In high school we learned a type of ink wash painting called sumi-e. The goal was to create a picture in as few brushstrokes as possible. Once a line of ink was laid down, that was it; we were not allowed to paint over that line twice.

This memory came to mind while reading Roz Morris’ brilliant new novel, Lifeform Three, the literary equivalent of sumi-e. In an unspecified future where mankind, surprise, surprise, has gone and bollixed it up, stands a nightmarish theme park. Once a stately home, it’s now maintained by machines and robots called ‘bods’,’made to serve’ and do the scut work.

Everything is geared towards the punters, ironically named Intrepid Guests, who bumble about, eating and generating rubbish, stitched to their Pebbles, defined by their monosyllablic clouds, bombarded by insidious singing and advertising. (Frighteningly, not all that futuristic.) But things are about to change when bod Paftoo meets Lifeform Three

Morris takes familiar themes – as readers we all have our favourites and find ourselves continually drawn to them – and spins them into a highly original work. Tropes are shattered, melted down, and re-fashioned. Powerful messages and questions emerge without the reader being repeatedly coshed or made to feel guilty.

Will what makes us human survive mechanisation and supertechnoeficiency? What does make us human, anyway? And will life, like Kahlil Gibran’s children, always long for itself?

Honestly? I don’t know about life, but I’m jealous of the way Morris can, in so few words, illuminate a scene or a character, sometimes heartbreakingly so, as with an excluded character metaphorically wiped away in a brave new world where, sadly, the old hierarchies continue.

I have not read speculative fiction of this calibre since Ray Bradbury was in his prime. And though not as High Gothic, Morris’s work also reminds me of Mervyn Peake, himself a creator of unforgettable words and worlds.

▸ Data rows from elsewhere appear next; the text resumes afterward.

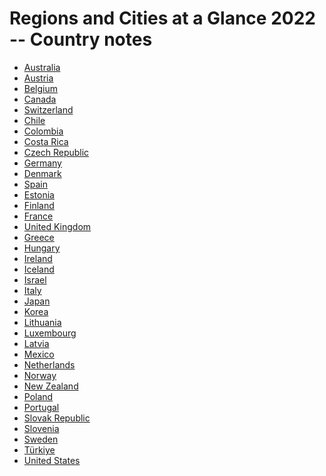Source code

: # Regions and Cities at a Glance 2022 -- Country notes

-   [Australia](https://oecd-cfe-eds.github.io/racg22-inmyplace/AUS.html)
-   [Austria](https://oecd-cfe-eds.github.io/racg22-inmyplace/AUT.html)
-   [Belgium](https://oecd-cfe-eds.github.io/racg22-inmyplace/BEL.html)
-   [Canada](https://oecd-cfe-eds.github.io/racg22-inmyplace/CAN.html)
-   [Switzerland](https://oecd-cfe-eds.github.io/racg22-inmyplace/CHE.html)
-   [Chile](https://oecd-cfe-eds.github.io/racg22-inmyplace/CHL.html)
-   [Colombia](https://oecd-cfe-eds.github.io/racg22-inmyplace/COL.html)
-   [Costa
    Rica](https://oecd-cfe-eds.github.io/racg22-inmyplace/CRI.html)
-   [Czech
    Republic](https://oecd-cfe-eds.github.io/racg22-inmyplace/CZE.html)
-   [Germany](https://oecd-cfe-eds.github.io/racg22-inmyplace/DEU.html)
-   [Denmark](https://oecd-cfe-eds.github.io/racg22-inmyplace/DNK.html)
-   [Spain](https://oecd-cfe-eds.github.io/racg22-inmyplace/ESP.html)
-   [Estonia](https://oecd-cfe-eds.github.io/racg22-inmyplace/EST.html)
-   [Finland](https://oecd-cfe-eds.github.io/racg22-inmyplace/FIN.html)
-   [France](https://oecd-cfe-eds.github.io/racg22-inmyplace/FRA.html)
-   [United
    Kingdom](https://oecd-cfe-eds.github.io/racg22-inmyplace/GBR.html)
-   [Greece](https://oecd-cfe-eds.github.io/racg22-inmyplace/GRC.html)
-   [Hungary](https://oecd-cfe-eds.github.io/racg22-inmyplace/HUN.html)
-   [Ireland](https://oecd-cfe-eds.github.io/racg22-inmyplace/IRL.html)
-   [Iceland](https://oecd-cfe-eds.github.io/racg22-inmyplace/ISL.html)
-   [Israel](https://oecd-cfe-eds.github.io/racg22-inmyplace/ISR.html)
-   [Italy](https://oecd-cfe-eds.github.io/racg22-inmyplace/ITA.html)
-   [Japan](https://oecd-cfe-eds.github.io/racg22-inmyplace/JPN.html)
-   [Korea](https://oecd-cfe-eds.github.io/racg22-inmyplace/KOR.html)
-   [Lithuania](https://oecd-cfe-eds.github.io/racg22-inmyplace/LTU.html)
-   [Luxembourg](https://oecd-cfe-eds.github.io/racg22-inmyplace/LUX.html)
-   [Latvia](https://oecd-cfe-eds.github.io/racg22-inmyplace/LVA.html)
-   [Mexico](https://oecd-cfe-eds.github.io/racg22-inmyplace/MEX.html)
-   [Netherlands](https://oecd-cfe-eds.github.io/racg22-inmyplace/NLD.html)
-   [Norway](https://oecd-cfe-eds.github.io/racg22-inmyplace/NOR.html)
-   [New
    Zealand](https://oecd-cfe-eds.github.io/racg22-inmyplace/NZL.html)
-   [Poland](https://oecd-cfe-eds.github.io/racg22-inmyplace/POL.html)
-   [Portugal](https://oecd-cfe-eds.github.io/racg22-inmyplace/PRT.html)
-   [Slovak
    Republic](https://oecd-cfe-eds.github.io/racg22-inmyplace/SVK.html)
-   [Slovenia](https://oecd-cfe-eds.github.io/racg22-inmyplace/SVN.html)
-   [Sweden](https://oecd-cfe-eds.github.io/racg22-inmyplace/SWE.html)
-   [Türkiye](https://oecd-cfe-eds.github.io/racg22-inmyplace/TUR.html)
-   [United
    States](https://oecd-cfe-eds.github.io/racg22-inmyplace/USA.html)

<!-- - [Australie](https://oecd-cfe-eds.github.io/racg22-inmyplace/AUS.html) -->
<!-- - [Autriche](https://oecd-cfe-eds.github.io/racg22-inmyplace/AUT.html) -->
<!-- - [Belgique](https://oecd-cfe-eds.github.io/racg22-inmyplace/BEL.html) -->
<!-- - [Canada](https://oecd-cfe-eds.github.io/racg22-inmyplace/CAN.html) -->
<!-- - [Suisse](https://oecd-cfe-eds.github.io/racg22-inmyplace/CHE.html) -->
<!-- - [Chili](https://oecd-cfe-eds.github.io/racg22-inmyplace/CHL.html) -->
<!-- - [Colombie](https://oecd-cfe-eds.github.io/racg22-inmyplace/COL.html) -->
<!-- - [Costa Rica](https://oecd-cfe-eds.github.io/racg22-inmyplace/CRI.html) -->
<!-- - [République tchèque](https://oecd-cfe-eds.github.io/racg22-inmyplace/CZE.html) -->
<!-- - [Allemagne](https://oecd-cfe-eds.github.io/racg22-inmyplace/DEU.html) -->
<!-- - [Danemark](https://oecd-cfe-eds.github.io/racg22-inmyplace/DNK.html) -->
<!-- - [Espagne](https://oecd-cfe-eds.github.io/racg22-inmyplace/ESP.html) -->
<!-- - [Estonie](https://oecd-cfe-eds.github.io/racg22-inmyplace/EST.html) -->
<!-- - [Finlande](https://oecd-cfe-eds.github.io/racg22-inmyplace/FIN.html) -->
<!-- - [France](https://oecd-cfe-eds.github.io/racg22-inmyplace/FRA.html) -->
<!-- - [Royaume-Uni](https://oecd-cfe-eds.github.io/racg22-inmyplace/GBR.html) -->
<!-- - [Grèce](https://oecd-cfe-eds.github.io/racg22-inmyplace/GRC.html) -->
<!-- - [Hongrie](https://oecd-cfe-eds.github.io/racg22-inmyplace/HUN.html) -->
<!-- - [Irlande](https://oecd-cfe-eds.github.io/racg22-inmyplace/IRL.html) -->
<!-- - [Islande](https://oecd-cfe-eds.github.io/racg22-inmyplace/ISL.html) -->
<!-- - [Israël](https://oecd-cfe-eds.github.io/racg22-inmyplace/ISR.html) -->
<!-- - [Italie](https://oecd-cfe-eds.github.io/racg22-inmyplace/ITA.html) -->
<!-- - [Japon](https://oecd-cfe-eds.github.io/racg22-inmyplace/JPN.html) -->
<!-- - [Corée](https://oecd-cfe-eds.github.io/racg22-inmyplace/KOR.html) -->
<!-- - [Lituanie](https://oecd-cfe-eds.github.io/racg22-inmyplace/LTU.html) -->
<!-- - [Luxembourg](https://oecd-cfe-eds.github.io/racg22-inmyplace/LUX.html) -->
<!-- - [Lettonie](https://oecd-cfe-eds.github.io/racg22-inmyplace/LVA.html) -->
<!-- - [Mexique](https://oecd-cfe-eds.github.io/racg22-inmyplace/MEX.html) -->
<!-- - [Pays-Bas](https://oecd-cfe-eds.github.io/racg22-inmyplace/NLD.html) -->
<!-- - [Norvège](https://oecd-cfe-eds.github.io/racg22-inmyplace/NOR.html) -->
<!-- - [Nouvelle-Zélande](https://oecd-cfe-eds.github.io/racg22-inmyplace/NZL.html) -->
<!-- - [Pologne](https://oecd-cfe-eds.github.io/racg22-inmyplace/POL.html) -->
<!-- - [Portugal](https://oecd-cfe-eds.github.io/racg22-inmyplace/PRT.html) -->
<!-- - [République slovaque](https://oecd-cfe-eds.github.io/racg22-inmyplace/SVK.html) -->
<!-- - [Slovénie](https://oecd-cfe-eds.github.io/racg22-inmyplace/SVN.html) -->
<!-- - [Suède](https://oecd-cfe-eds.github.io/racg22-inmyplace/SWE.html) -->
<!-- - [Türkiye](https://oecd-cfe-eds.github.io/racg22-inmyplace/TUR.html) -->
<!-- - [États-Unis](https://oecd-cfe-eds.github.io/racg22-inmyplace/USA.html) -->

As to whether this is a work of science fiction or fantasy: the artist Ben Shahn once noted, ‘If artists were asked to choose a label, most would choose none.’ Lifeform Three is one of those books that not only transcends, but possibly transforms, genre. Its appeal covers a broad spectrum. The young, drawn in by the Mangaesque main characters and the deceptively simple prose, would enjoy the novel as much as us elders, and everyone inbetween.

There is so much more I want to say about Lifeform Three. But that would only delay you purchasing it. Please experience Morris’s wonderful novel for yourself – you will be the richer for losing yourself in this haunting word-painting, of dreams, of longing, of life, of love.